Try it: Output exactly what appears from the line containing "## shape 5.527347 0.12127037" to the end of the data below, and nothing more.

Records shown:
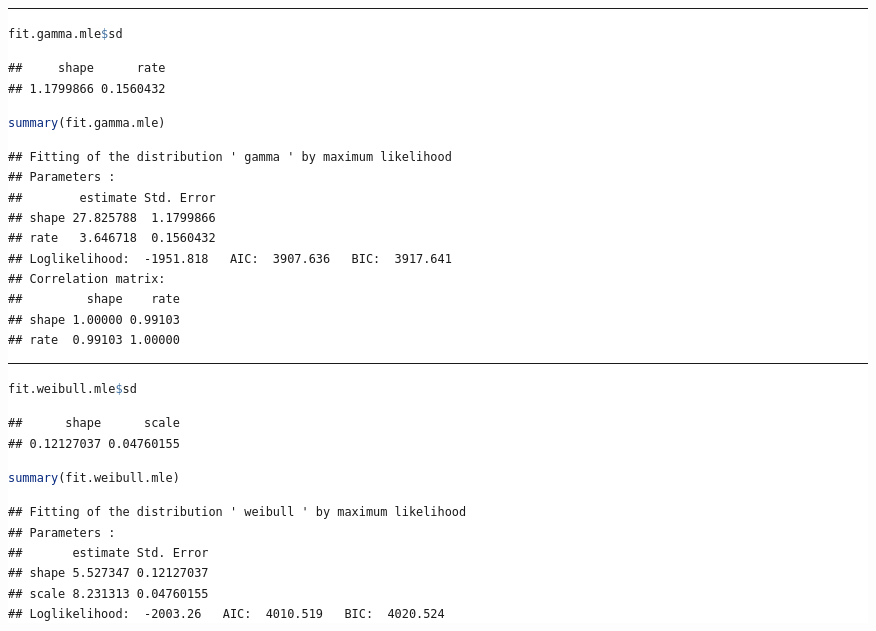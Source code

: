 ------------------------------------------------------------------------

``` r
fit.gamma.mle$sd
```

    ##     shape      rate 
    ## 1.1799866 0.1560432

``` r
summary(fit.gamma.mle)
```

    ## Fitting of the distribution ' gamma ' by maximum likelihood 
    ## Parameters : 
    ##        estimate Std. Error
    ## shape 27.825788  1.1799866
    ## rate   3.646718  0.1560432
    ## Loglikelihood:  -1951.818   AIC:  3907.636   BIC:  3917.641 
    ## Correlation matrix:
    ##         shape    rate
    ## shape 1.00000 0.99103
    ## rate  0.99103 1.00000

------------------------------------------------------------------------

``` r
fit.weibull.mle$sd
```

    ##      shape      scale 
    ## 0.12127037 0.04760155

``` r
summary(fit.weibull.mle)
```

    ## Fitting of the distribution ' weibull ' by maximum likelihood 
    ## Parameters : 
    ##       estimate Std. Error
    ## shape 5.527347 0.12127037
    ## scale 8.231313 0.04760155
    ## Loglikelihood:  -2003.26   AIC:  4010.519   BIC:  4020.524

Task answer:
    ## shape 5.527347 0.12127037
    ## scale 8.231313 0.04760155
    ## Loglikelihood:  -2003.26   AIC:  4010.519   BIC:  4020.524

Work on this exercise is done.